● Your assignment
Go through the lines below and tally those containing the string "jpeg". Respond with the number only.

● Provided entries
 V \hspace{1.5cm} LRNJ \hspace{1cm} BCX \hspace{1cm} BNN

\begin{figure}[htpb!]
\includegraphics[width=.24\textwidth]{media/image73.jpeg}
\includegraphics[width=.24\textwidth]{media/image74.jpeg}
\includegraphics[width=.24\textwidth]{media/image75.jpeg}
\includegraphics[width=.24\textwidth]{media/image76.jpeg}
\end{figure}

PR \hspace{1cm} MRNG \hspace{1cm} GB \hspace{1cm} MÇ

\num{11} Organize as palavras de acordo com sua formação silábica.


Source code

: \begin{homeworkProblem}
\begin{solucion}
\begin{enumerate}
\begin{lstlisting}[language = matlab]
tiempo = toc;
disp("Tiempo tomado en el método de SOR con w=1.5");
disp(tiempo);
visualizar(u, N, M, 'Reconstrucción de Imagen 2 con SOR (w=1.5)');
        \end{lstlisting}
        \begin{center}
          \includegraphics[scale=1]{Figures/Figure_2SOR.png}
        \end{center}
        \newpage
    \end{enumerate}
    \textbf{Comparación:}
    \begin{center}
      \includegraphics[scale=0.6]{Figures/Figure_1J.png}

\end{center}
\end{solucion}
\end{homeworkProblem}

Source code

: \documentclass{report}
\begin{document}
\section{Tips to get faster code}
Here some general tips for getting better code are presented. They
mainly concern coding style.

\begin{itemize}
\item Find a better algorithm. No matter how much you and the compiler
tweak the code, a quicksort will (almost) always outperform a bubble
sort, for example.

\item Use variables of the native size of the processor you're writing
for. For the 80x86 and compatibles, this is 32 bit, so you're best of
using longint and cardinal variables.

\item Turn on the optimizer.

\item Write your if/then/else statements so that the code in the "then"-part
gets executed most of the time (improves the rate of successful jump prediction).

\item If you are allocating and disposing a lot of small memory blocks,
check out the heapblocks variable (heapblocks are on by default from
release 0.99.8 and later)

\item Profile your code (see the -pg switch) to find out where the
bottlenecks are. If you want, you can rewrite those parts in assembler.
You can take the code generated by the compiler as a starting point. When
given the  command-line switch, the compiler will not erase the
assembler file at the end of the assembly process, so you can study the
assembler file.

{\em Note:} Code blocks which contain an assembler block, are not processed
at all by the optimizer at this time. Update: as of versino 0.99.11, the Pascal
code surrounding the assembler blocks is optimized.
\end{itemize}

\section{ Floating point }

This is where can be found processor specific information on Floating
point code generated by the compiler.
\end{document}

● Task result
4